##### Provided records
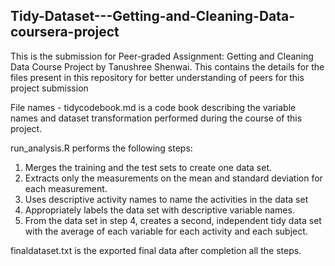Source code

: ## Tidy-Dataset---Getting-and-Cleaning-Data-coursera-project
This is the submission for Peer-graded Assignment: Getting and Cleaning Data Course Project by Tanushree Shenwai.
This contains the details for the files present in this repository for better understanding of peers for this project submission 

File names - 
tidycodebook.md is a code book describing the variable names and dataset transformation performed during the course of this project.

run_analysis.R performs the following steps:
1. Merges the training and the test sets to create one data set.
2. Extracts only the measurements on the mean and standard deviation for each measurement.
3. Uses descriptive activity names to name the activities in the data set
4. Appropriately labels the data set with descriptive variable names.
5. From the data set in step 4, creates a second, independent tidy data set with the average of each variable for each activity and each subject.

finaldataset.txt is the exported final data after completion all the steps.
##########
* Task brief:
Your task is to retype the records above in full and exactly, omitting the pictures.

* Output for this exercise:
Source code

: ## Tidy-Dataset---Getting-and-Cleaning-Data-coursera-project
This is the submission for Peer-graded Assignment: Getting and Cleaning Data Course Project by Tanushree Shenwai.
This contains the details for the files present in this repository for better understanding of peers for this project submission 

File names - 
tidycodebook.md is a code book describing the variable names and dataset transformation performed during the course of this project.

run_analysis.R performs the following steps:
1. Merges the training and the test sets to create one data set.
2. Extracts only the measurements on the mean and standard deviation for each measurement.
3. Uses descriptive activity names to name the activities in the data set
4. Appropriately labels the data set with descriptive variable names.
5. From the data set in step 4, creates a second, independent tidy data set with the average of each variable for each activity and each subject.

finaldataset.txt is the exported final data after completion all the steps.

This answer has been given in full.